● **INSTRUCTIONS TO FOLLOW**:
Keep every line of the data below that has the string "found" and present those lines.

● **AVAILABLE RECORDS**:
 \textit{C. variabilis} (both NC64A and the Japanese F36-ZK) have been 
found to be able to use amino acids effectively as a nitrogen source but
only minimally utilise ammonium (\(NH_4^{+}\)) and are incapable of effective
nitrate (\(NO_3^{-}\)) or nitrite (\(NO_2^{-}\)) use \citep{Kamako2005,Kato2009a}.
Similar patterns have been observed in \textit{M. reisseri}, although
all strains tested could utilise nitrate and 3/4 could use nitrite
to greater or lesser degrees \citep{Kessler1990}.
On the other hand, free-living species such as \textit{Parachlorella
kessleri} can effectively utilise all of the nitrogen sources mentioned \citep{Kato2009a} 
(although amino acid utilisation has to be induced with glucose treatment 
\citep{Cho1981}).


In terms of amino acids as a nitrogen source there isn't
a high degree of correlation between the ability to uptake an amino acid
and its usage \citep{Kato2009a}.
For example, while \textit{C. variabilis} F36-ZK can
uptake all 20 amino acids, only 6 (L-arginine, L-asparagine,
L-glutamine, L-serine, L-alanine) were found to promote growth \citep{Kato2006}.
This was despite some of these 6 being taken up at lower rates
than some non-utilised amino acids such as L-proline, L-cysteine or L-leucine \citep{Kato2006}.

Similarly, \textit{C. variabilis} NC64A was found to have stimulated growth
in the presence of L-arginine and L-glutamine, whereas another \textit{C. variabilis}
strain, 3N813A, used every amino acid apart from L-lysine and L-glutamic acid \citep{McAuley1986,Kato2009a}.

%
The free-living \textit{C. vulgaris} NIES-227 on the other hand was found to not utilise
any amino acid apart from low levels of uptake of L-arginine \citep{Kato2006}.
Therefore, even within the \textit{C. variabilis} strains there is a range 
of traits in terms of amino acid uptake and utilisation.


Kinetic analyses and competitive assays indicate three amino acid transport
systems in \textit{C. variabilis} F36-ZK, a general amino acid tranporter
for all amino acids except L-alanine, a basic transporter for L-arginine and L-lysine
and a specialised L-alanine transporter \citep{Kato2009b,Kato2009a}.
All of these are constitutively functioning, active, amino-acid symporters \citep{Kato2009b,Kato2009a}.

● **RESPONSE**:
found to be able to use amino acids effectively as a nitrogen source but
L-glutamine, L-serine, L-alanine) were found to promote growth \citep{Kato2006}.
Similarly, \textit{C. variabilis} NC64A was found to have stimulated growth
The free-living \textit{C. vulgaris} NIES-227 on the other hand was found to not utilise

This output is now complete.